→ **Problem to solve**:
Please write out, exactly, every line of the listing from its first line through the one that includes "444& 21 & (0,4)".
□ □ □
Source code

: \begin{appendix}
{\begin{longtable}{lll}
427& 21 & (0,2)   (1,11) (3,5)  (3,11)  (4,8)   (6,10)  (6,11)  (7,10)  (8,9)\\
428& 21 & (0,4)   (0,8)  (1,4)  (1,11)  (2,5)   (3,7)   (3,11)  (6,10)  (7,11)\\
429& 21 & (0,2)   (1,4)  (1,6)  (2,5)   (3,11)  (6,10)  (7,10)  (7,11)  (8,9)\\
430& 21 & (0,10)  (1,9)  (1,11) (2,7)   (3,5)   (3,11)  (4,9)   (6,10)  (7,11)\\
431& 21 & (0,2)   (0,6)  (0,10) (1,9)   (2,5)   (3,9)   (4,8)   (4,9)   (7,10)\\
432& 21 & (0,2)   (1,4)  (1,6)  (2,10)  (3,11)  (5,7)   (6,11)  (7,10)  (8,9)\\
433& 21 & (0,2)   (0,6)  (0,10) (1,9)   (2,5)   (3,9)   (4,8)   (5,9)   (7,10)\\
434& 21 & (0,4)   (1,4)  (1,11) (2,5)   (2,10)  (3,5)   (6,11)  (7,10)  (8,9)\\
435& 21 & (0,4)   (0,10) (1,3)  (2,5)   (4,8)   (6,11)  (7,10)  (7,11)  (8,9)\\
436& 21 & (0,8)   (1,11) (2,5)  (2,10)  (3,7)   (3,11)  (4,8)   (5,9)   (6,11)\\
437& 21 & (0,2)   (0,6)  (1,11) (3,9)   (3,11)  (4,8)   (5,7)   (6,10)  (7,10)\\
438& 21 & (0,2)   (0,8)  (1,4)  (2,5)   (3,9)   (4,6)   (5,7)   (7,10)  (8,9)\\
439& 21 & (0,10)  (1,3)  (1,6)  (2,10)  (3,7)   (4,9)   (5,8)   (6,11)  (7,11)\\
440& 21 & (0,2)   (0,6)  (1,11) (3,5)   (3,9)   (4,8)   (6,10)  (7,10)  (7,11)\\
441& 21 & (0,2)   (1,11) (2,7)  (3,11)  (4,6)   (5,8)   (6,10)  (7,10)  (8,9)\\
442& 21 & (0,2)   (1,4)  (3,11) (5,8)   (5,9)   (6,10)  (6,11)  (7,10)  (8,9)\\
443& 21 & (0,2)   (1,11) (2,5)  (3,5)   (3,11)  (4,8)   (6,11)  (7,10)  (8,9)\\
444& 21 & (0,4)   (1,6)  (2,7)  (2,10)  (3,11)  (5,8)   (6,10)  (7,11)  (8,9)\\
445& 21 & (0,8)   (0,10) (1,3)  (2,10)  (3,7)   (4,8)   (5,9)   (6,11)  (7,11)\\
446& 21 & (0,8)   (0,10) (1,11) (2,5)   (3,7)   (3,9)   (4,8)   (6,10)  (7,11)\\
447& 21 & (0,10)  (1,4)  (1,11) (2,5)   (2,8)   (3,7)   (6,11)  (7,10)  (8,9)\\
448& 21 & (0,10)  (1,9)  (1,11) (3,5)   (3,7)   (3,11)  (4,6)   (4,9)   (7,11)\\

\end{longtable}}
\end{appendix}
□ □ □
→ **Expected output**:
Source code

: \begin{appendix}
{\begin{longtable}{lll}
427& 21 & (0,2)   (1,11) (3,5)  (3,11)  (4,8)   (6,10)  (6,11)  (7,10)  (8,9)\\
428& 21 & (0,4)   (0,8)  (1,4)  (1,11)  (2,5)   (3,7)   (3,11)  (6,10)  (7,11)\\
429& 21 & (0,2)   (1,4)  (1,6)  (2,5)   (3,11)  (6,10)  (7,10)  (7,11)  (8,9)\\
430& 21 & (0,10)  (1,9)  (1,11) (2,7)   (3,5)   (3,11)  (4,9)   (6,10)  (7,11)\\
431& 21 & (0,2)   (0,6)  (0,10) (1,9)   (2,5)   (3,9)   (4,8)   (4,9)   (7,10)\\
432& 21 & (0,2)   (1,4)  (1,6)  (2,10)  (3,11)  (5,7)   (6,11)  (7,10)  (8,9)\\
433& 21 & (0,2)   (0,6)  (0,10) (1,9)   (2,5)   (3,9)   (4,8)   (5,9)   (7,10)\\
434& 21 & (0,4)   (1,4)  (1,11) (2,5)   (2,10)  (3,5)   (6,11)  (7,10)  (8,9)\\
435& 21 & (0,4)   (0,10) (1,3)  (2,5)   (4,8)   (6,11)  (7,10)  (7,11)  (8,9)\\
436& 21 & (0,8)   (1,11) (2,5)  (2,10)  (3,7)   (3,11)  (4,8)   (5,9)   (6,11)\\
437& 21 & (0,2)   (0,6)  (1,11) (3,9)   (3,11)  (4,8)   (5,7)   (6,10)  (7,10)\\
438& 21 & (0,2)   (0,8)  (1,4)  (2,5)   (3,9)   (4,6)   (5,7)   (7,10)  (8,9)\\
439& 21 & (0,10)  (1,3)  (1,6)  (2,10)  (3,7)   (4,9)   (5,8)   (6,11)  (7,11)\\
440& 21 & (0,2)   (0,6)  (1,11) (3,5)   (3,9)   (4,8)   (6,10)  (7,10)  (7,11)\\
441& 21 & (0,2)   (1,11) (2,7)  (3,11)  (4,6)   (5,8)   (6,10)  (7,10)  (8,9)\\
442& 21 & (0,2)   (1,4)  (3,11) (5,8)   (5,9)   (6,10)  (6,11)  (7,10)  (8,9)\\
443& 21 & (0,2)   (1,11) (2,5)  (3,5)   (3,11)  (4,8)   (6,11)  (7,10)  (8,9)\\
444& 21 & (0,4)   (1,6)  (2,7)  (2,10)  (3,11)  (5,8)   (6,10)  (7,11)  (8,9)\\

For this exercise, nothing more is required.